O violoncelista pernambucano Antonio Meneses é uma das maiores glórias musicais que nosso país já produziu, consagrado com a vitória no Concurso Tchaikóvski, em Moscou, em 1982. Seu fazer musical, que sempre foi refinado, apurou-se ainda mais como camerista ao compartilhar da bendita sabedoria de Menahem Pressler na década em que foi membro da última formação do Beaux Arts Trio.
Outro nordestino, o pianista baiano Ricardo Castro, ganhou as manchetes com o primeiro prêmio do Concurso de Leeds, em 1993. Estava com uma confortável carreira europeia quando voltou ao Brasil e, em 2007, implementou o Neojiba, visionário programa de educação musical da Bahia que deveria servir de paradigma de excelência para nosso país. De alguma forma miraculosa, conseguiu conciliar as atividades de regente e gestor do programa com as demandas exigentes do teclado, e manteve-se como um dos mais gloriosos representantes da linhagem de pianistas brasileiros.
Outro milagre de conciliação entre diversas atividades é o violinista Cláudio Cruz. Depois de décadas como o “spalla” dos sonhos das orquestras brasileiras, começou uma sólida carreira de regente, operando um impressionante salto de qualidade na Orquestra Jovem do Estado de São Paulo, e dirigindo aclamadas montagens de ópera no Theatro São Pedro. A batuta, contudo, não relegou o violino a segundo plano, e ele segue sendo uma das grandes referências do instrumento em nosso país.

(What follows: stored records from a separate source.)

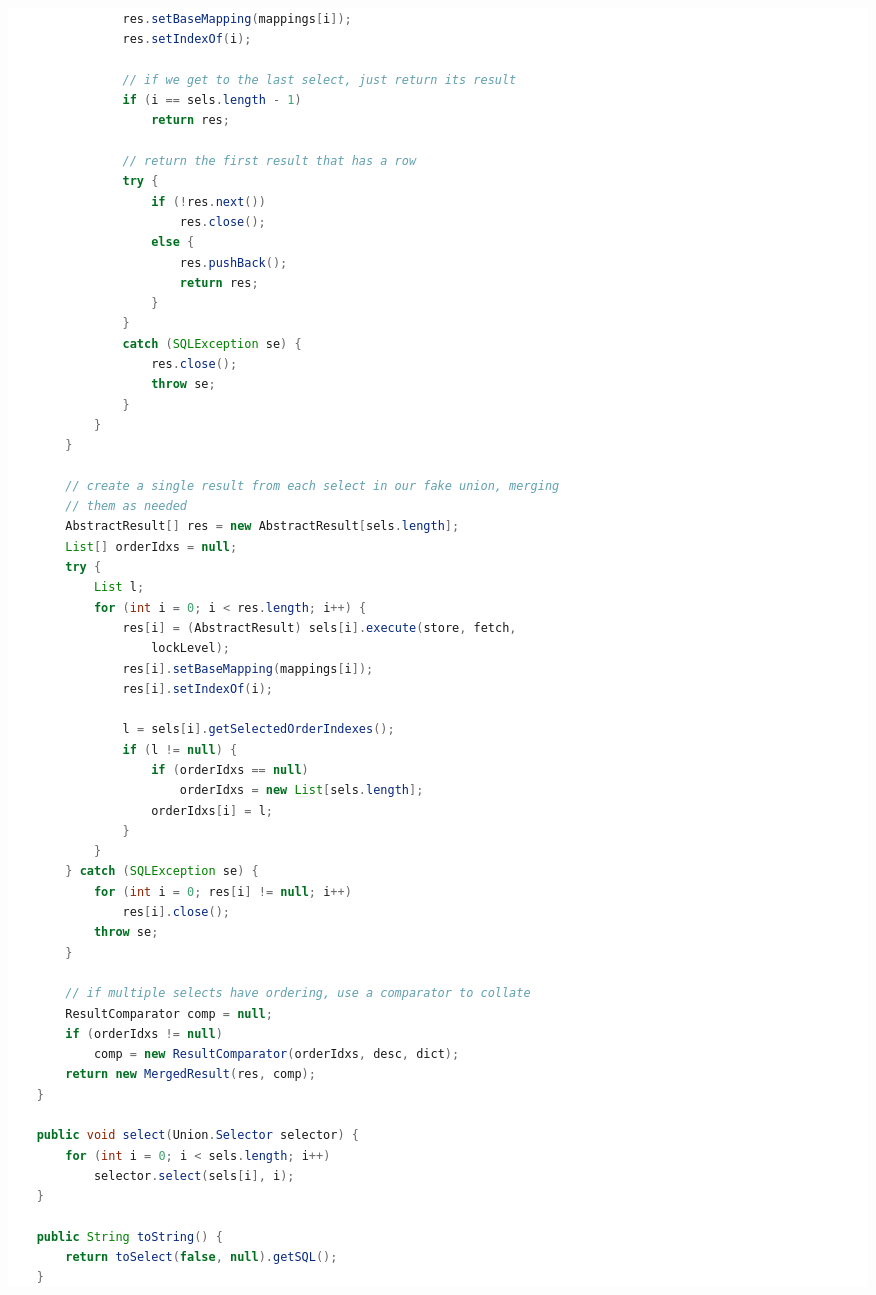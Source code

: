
 ```java
                res.setBaseMapping(mappings[i]);
                res.setIndexOf(i);

                // if we get to the last select, just return its result
                if (i == sels.length - 1)
                    return res;

                // return the first result that has a row
                try {
                    if (!res.next())
                        res.close();
                    else {
                        res.pushBack();
                        return res;
                    }
                }
                catch (SQLException se) {
                    res.close();
                    throw se;
                }
            }
        }

        // create a single result from each select in our fake union, merging
        // them as needed
        AbstractResult[] res = new AbstractResult[sels.length];
        List[] orderIdxs = null;
        try {
            List l;
            for (int i = 0; i < res.length; i++) {
                res[i] = (AbstractResult) sels[i].execute(store, fetch,
                    lockLevel);
                res[i].setBaseMapping(mappings[i]);
                res[i].setIndexOf(i);

                l = sels[i].getSelectedOrderIndexes();
                if (l != null) {
                    if (orderIdxs == null)
                        orderIdxs = new List[sels.length];
                    orderIdxs[i] = l;
                }
            }
        } catch (SQLException se) {
            for (int i = 0; res[i] != null; i++)
                res[i].close();
            throw se;
        }

        // if multiple selects have ordering, use a comparator to collate
        ResultComparator comp = null;
        if (orderIdxs != null)
            comp = new ResultComparator(orderIdxs, desc, dict);
        return new MergedResult(res, comp);
    }

    public void select(Union.Selector selector) {
        for (int i = 0; i < sels.length; i++)
            selector.select(sels[i], i);
    }

    public String toString() {
        return toSelect(false, null).getSQL();
    }
```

Se, isoladamente, cada um dos ases dessa trinca vem ganhando todas as partidas que se propõe a jogar, juntos eles multiplicam seus talentos e saberes de forma sedutora. E, em mais um lançamento irresistível do Selo Sesc, eles colocam suas qualidades a serviço da música brasileira, gravando os trios de nosso compositor maior: Heitor Villa-Lobos (1887-1959).
Para além da excelência técnica superlativa, Castro, Meneses e Cruz encantam com a inteligência e convicção com que abordam cada um dos trios.
Os trios com piano são obras escritas entre 1911 (o primeiro) e 1918 (o terceiro e último) – antes, portanto, da viagem do compositor a Paris. Embora o autor, na época, não tivesse jamais botado os pés em solo gálico, as partituras exalam perfume francês a cada página. Afinal, como escreveu Monteiro Lobato em 1916, na época o Brasil era uma espécie de “colônia mental da França”, e seguia-se aqui o padrão ditado pelo país europeu.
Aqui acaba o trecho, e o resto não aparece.